(Task prompt) Write out the entries below exactly as they stand. Skip every image.

(Records to use)
★ ★ ★ ★ ★ ★ ★
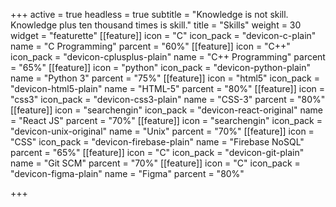 +++
active = true
headless = true
subtitle = "Knowledge is not skill. Knowledge plus ten thousand times is skill."
title = "Skills"
weight = 30
widget = "featurette"
[[feature]]
icon = "C"
icon_pack = "devicon-c-plain"
name = "C Programming"
parcent = "60%"
[[feature]]
icon = "C++"
icon_pack = "devicon-cplusplus-plain"
name = "C++ Programming"
parcent = "65%"
[[feature]]
icon = "python"
icon_pack = "devicon-python-plain"
name = "Python 3"
parcent = "75%"
[[feature]]
icon = "html5"
icon_pack = "devicon-html5-plain"
name = "HTML-5"
parcent = "80%"
[[feature]]
icon = "css3"
icon_pack = "devicon-css3-plain"
name = "CSS-3"
parcent = "80%"
[[feature]]
icon = "searchengin"
icon_pack = "devicon-react-original"
name = "React JS"
parcent = "70%"
[[feature]]
icon = "searchengin"
icon_pack = "devicon-unix-original"
name = "Unix"
parcent = "70%"
[[feature]]
icon = "CSS"
icon_pack = "devicon-firebase-plain"
name = "Firebase NoSQL"
parcent = "65%"
[[feature]]
icon = "C"
icon_pack = "devicon-git-plain"
name = "Git SCM"
parcent = "70%"
[[feature]]
icon = "C"
icon_pack = "devicon-figma-plain"
name = "Figma"
parcent = "80%"

+++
★ ★ ★ ★ ★ ★ ★
(Answer to this problem)
 +++
active = true
headless = true
subtitle = "Knowledge is not skill. Knowledge plus ten thousand times is skill."
title = "Skills"
weight = 30
widget = "featurette"
[[feature]]
icon = "C"
icon_pack = "devicon-c-plain"
name = "C Programming"
parcent = "60%"
[[feature]]
icon = "C++"
icon_pack = "devicon-cplusplus-plain"
name = "C++ Programming"
parcent = "65%"
[[feature]]
icon = "python"
icon_pack = "devicon-python-plain"
name = "Python 3"
parcent = "75%"
[[feature]]
icon = "html5"
icon_pack = "devicon-html5-plain"
name = "HTML-5"
parcent = "80%"
[[feature]]
icon = "css3"
icon_pack = "devicon-css3-plain"
name = "CSS-3"
parcent = "80%"
[[feature]]
icon = "searchengin"
icon_pack = "devicon-react-original"
name = "React JS"
parcent = "70%"
[[feature]]
icon = "searchengin"
icon_pack = "devicon-unix-original"
name = "Unix"
parcent = "70%"
[[feature]]
icon = "CSS"
icon_pack = "devicon-firebase-plain"
name = "Firebase NoSQL"
parcent = "65%"
[[feature]]
icon = "C"
icon_pack = "devicon-git-plain"
name = "Git SCM"
parcent = "70%"
[[feature]]
icon = "C"
icon_pack = "devicon-figma-plain"
name = "Figma"
parcent = "80%"

+++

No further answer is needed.